# Forecasting in Cryptocurrencies

With an aim to predict Bitcoin volatility, I have composed an extensive literature review that shortlists the potential influencers of the Bitcoin price. 

These determinants range from a variety of categories as listed below:


* Fiat Currencies
* Public Opinion
* Blockchain Attributes
* Macro-Economical Factors

An important and very crucial aspect of this project would be to fetch the above listed datasets, and put them in a combined table format.

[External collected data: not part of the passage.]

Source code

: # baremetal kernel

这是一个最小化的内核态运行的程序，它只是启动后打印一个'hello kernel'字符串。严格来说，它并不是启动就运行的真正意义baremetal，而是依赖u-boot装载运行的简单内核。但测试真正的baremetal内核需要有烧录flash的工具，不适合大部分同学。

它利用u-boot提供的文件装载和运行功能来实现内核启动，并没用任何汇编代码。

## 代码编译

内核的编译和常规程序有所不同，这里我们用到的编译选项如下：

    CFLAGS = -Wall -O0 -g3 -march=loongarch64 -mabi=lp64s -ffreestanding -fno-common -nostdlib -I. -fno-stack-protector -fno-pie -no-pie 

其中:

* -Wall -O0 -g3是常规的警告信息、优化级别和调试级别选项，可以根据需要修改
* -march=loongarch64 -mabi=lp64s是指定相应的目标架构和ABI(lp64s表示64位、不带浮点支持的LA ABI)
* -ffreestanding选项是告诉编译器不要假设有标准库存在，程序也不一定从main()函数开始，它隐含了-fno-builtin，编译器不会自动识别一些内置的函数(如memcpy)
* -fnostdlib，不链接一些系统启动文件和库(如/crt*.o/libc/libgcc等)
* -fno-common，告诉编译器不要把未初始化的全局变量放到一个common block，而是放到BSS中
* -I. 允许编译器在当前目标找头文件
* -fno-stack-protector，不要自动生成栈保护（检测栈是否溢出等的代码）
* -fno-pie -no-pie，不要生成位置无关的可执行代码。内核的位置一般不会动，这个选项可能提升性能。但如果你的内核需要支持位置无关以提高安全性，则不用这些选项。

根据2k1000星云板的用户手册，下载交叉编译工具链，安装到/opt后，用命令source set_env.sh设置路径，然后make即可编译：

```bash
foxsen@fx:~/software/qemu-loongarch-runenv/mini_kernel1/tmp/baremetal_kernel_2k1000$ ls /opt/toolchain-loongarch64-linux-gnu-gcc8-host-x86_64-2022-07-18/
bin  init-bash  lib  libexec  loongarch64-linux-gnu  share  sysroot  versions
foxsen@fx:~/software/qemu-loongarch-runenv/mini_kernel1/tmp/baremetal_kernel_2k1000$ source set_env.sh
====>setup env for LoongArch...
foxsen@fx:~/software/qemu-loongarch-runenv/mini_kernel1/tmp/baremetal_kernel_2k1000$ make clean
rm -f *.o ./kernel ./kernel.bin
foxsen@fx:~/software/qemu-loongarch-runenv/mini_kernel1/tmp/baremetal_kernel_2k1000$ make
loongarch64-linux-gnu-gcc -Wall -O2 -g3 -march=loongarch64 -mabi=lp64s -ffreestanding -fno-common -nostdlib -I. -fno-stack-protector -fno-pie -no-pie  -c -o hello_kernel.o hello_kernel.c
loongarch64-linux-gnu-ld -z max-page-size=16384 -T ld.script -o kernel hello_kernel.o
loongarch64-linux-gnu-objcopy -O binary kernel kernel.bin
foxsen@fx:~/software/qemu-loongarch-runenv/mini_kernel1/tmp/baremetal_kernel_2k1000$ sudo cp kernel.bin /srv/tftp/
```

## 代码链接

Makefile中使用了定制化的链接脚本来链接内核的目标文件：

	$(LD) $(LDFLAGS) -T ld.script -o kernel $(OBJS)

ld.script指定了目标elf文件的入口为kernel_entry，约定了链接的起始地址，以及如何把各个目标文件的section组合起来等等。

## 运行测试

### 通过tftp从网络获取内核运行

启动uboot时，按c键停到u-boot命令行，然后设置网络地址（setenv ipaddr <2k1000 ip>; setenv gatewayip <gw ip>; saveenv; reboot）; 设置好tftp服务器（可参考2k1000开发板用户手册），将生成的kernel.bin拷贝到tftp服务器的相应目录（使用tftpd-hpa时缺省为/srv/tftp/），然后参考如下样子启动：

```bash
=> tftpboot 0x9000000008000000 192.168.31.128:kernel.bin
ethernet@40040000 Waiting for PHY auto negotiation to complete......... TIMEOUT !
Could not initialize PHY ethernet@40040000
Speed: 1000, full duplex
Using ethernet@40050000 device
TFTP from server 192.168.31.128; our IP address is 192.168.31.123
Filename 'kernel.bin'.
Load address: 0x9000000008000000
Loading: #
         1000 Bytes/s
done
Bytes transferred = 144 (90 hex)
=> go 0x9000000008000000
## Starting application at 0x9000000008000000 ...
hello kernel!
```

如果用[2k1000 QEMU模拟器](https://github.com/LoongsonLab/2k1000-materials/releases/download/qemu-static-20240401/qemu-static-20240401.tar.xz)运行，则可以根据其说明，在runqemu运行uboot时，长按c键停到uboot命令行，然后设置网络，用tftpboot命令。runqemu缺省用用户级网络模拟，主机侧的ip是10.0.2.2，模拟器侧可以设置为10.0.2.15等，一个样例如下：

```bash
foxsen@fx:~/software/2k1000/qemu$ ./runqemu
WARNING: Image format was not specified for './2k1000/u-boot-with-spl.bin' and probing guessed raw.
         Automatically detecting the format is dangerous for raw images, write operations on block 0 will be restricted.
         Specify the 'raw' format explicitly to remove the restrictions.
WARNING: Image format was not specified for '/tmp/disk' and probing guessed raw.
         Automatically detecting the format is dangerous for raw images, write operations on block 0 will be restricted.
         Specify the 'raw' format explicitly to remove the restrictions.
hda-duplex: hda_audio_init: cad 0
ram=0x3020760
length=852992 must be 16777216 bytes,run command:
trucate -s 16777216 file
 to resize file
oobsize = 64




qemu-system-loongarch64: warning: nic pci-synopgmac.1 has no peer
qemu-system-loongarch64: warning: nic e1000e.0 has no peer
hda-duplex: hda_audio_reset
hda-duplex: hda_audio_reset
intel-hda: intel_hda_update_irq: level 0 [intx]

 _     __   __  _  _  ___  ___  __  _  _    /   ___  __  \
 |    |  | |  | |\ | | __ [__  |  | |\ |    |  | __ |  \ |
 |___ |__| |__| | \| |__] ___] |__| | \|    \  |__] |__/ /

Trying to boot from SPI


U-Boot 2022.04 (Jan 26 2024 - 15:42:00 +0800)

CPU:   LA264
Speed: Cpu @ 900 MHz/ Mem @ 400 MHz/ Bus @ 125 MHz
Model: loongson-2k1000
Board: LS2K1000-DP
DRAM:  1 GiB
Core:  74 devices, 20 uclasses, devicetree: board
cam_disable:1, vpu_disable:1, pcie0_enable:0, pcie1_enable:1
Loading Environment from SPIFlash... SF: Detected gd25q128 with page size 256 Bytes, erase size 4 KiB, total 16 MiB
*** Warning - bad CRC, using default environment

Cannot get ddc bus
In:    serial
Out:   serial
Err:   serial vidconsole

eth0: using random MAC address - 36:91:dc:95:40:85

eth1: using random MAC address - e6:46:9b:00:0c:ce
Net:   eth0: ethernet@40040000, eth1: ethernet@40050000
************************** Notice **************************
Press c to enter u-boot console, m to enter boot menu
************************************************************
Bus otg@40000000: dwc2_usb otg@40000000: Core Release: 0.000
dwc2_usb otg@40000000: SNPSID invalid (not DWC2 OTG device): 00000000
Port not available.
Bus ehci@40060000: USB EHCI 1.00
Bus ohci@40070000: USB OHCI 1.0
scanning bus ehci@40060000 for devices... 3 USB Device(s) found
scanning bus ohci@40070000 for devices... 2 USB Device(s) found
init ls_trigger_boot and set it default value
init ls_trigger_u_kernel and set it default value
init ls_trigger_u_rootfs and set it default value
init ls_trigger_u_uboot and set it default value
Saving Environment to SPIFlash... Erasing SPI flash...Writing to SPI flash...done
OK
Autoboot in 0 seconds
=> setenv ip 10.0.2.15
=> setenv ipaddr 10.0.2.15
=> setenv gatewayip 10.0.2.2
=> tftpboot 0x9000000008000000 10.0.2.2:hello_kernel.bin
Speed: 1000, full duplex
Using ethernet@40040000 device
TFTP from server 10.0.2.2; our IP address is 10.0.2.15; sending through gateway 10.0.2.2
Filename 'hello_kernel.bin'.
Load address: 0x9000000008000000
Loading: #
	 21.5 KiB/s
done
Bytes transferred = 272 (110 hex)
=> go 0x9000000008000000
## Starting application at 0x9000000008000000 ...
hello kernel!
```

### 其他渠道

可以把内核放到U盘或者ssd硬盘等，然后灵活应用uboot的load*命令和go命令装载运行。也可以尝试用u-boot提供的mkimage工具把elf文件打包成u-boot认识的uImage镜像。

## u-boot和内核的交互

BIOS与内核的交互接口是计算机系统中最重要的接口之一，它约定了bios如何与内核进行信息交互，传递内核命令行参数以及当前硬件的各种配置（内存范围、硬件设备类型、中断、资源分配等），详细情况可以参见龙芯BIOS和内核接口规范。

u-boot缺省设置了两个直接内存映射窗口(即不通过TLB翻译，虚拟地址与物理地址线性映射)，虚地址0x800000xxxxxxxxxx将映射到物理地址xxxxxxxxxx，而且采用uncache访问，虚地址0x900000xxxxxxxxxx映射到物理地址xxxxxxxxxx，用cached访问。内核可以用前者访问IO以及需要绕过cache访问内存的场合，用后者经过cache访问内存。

There's a total of 30 time-series that we scrape from the internet. The information is fetched from two major sources: 


1. BitInfoCharts

2. Yahoo Finance

We start with importing relevant libraries wherein *re, requests and BeautifulSoup* are used for scraping the website [bitinfocharts](https://bitinfocharts.com), *yfinance* makes an API call to [Yahoo Finance](https://finance.yahoo.com) and lastly *pandas* for data manipulation.

In [1]:
import re
import requests 
import pandas as pd
import yfinance as yf
from bs4 import BeautifulSoup

## Data Acquisition
### 1. BitInfoCharts

Starting with the webite bitinfocharts, it has a detailed comparison of technological features such as:

* Blockchain Attributes

    1. Mining Profitability
    2. Number of Transactions
    3. Market Capitalisation
    4. Transacation Size
        - Average
        - Median
    5. Transaction Value
        - Average
        - Median
    6. Confirmation Time
    7. Block Size
    8. Fee Reward
    9. Hash Rate
    10. Number of active-addresses
    11. Number of Bitcoins sent
    12. Mining Difficulty
    14. Amount held by top 100 addresses
    
    
* Public Opinion

    1. Number of Tweets
    2. Google Searches

Unlike most data repositories with a tabular representation, this website has interactive graphs for each attribute to show their trend with the Bitcoin price. Thus we refer [this](https://stackoverflow.com/questions/59395294/how-to-scrape-data-from-chart-on-https-bitinfocharts-com) post to fetch numerical data from the JavaScript component of the dynamic web-graphs.

In [2]:
# helper function to parse a list of string
def parse_strlist(sl):
    # remove closed brackets, comma or whitespace in a string
    clean = re.sub("[\[\],\s]","",sl)
    # split the string on inverted commas
    splitted = re.split("[\'\"]",clean)
    # store non-empty values in a list
    values_only = [s for s in splitted if s != '']
    # return this list
    return values_only

The following function takes 2 input values - the attribute name and its url. The numeric information from the graph on that webpage is extracted into a dataframe with 2 columns - date and its associated numeric value.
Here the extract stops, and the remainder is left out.